Product

What is CAIRL?

A plain-language explanation of verified claims, the Internet Passport, and how CAIRL works.

CAIRL

CAIRL Team

March 13, 20263 min read

What is CAIRL?

CAIRL is identity verification infrastructure built on a different premise than legacy identity verification platforms.

CAIRL is identity verification infrastructure built on a different premise than legacy IDV platforms: the answer crosses the boundary, not the file. Users verify their identity once through CAIRL’s multi-gate verification pipeline — document validation, face matching, liveness detection, and fraud checks — and receive a credential they control. When a platform needs to confirm who they are or how old they are, the user authorizes a verified claim through an OAuth consent boundary. The platform receives confirmation. The personal data that produced it stays on CAIRL’s side of the line. CAIRL delivers digital identity users control and verified claims platforms trust.

The Internet Passport

An identity layer that travels with you across the internet — not as a surveillance mechanism, but as a genuine passport. A credential that proves what needs to be proved, shares only what the moment requires, and leaves nothing behind on the other side of the boundary.

The phrase "Internet Passport" describes a credential that travels with the person it belongs to. It proves what needs to be proved, it shares only what the moment requires, and it keeps the underlying identity data behind the consent boundary.

How the model works

CAIRL is identity verification infrastructure built on a different architectural premise: the answer crosses the boundary, not the file. Instead of extracting personal data and delivering it to the requesting platform, CAIRL issues a verified claim. The platform receives what it needs to know — age confirmed, identity verified, document authentic — without receiving the underlying data.

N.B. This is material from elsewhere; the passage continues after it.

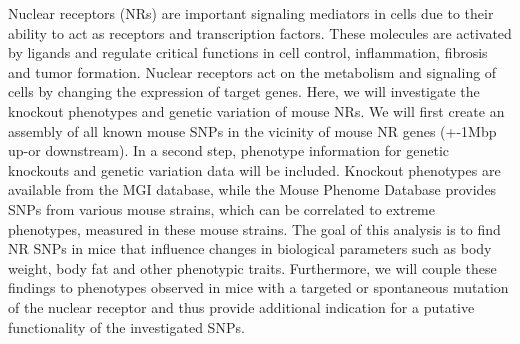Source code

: Nuclear receptors (NRs) are important signaling mediators in cells due to their ability to act as receptors and transcription factors. These molecules are activated by ligands and regulate critical functions in cell control, inflammation, fibrosis and tumor formation. Nuclear receptors act on the metabolism and signaling of cells by changing the expression of target genes. Here, we will investigate the knockout phenotypes and genetic variation of mouse NRs. We will first create an assembly of all known mouse SNPs in the vicinity of mouse NR genes (+-1Mbp up-or downstream). In a second step, phenotype information for genetic knockouts and genetic variation data will be included. Knockout phenotypes are available from the MGI database, while the Mouse Phenome Database provides SNPs from various mouse strains, which can be correlated to extreme phenotypes, measured in these mouse strains. The goal of this analysis is to find NR SNPs in mice that influence changes in biological parameters such as body weight, body fat and other phenotypic traits. Furthermore, we will couple these findings to phenotypes observed in mice with a targeted or spontaneous mutation of the nuclear receptor and thus provide additional indication for a putative functionality of the investigated SNPs.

That means a platform can ask a narrow question like:

  • Is this user over 18?
  • Has this identity been verified?
  • Is the document authentic?

CAIRL returns the answer the platform needs. It does not have to deliver the full document, the full identity record, or an unnecessary dump of personal data.

Verified claims, not raw data

The answer crosses the boundary, not the file.

That architecture changes the relationship between the person being verified and the platform that needs the result. Users keep control of identity. Platforms still receive a verification answer they can trust.

What users and platforms each get

Users

People who verify their identity through CAIRL. They hold the credential, authorize sharing, and are the reason the privacy architecture exists.

Platforms

Businesses that integrate CAIRL to receive verified claims. They receive outcomes and attestations — not document fields, images, or identity dumps.

Why this matters

Every time you verify your identity online, you hand something over that you cannot get back. Identity verification was designed for platforms, not for people. Verifying your identity does not have to mean surrendering it. CAIRL makes a different offer: access in exchange for a verified claim, with the data staying where it belongs.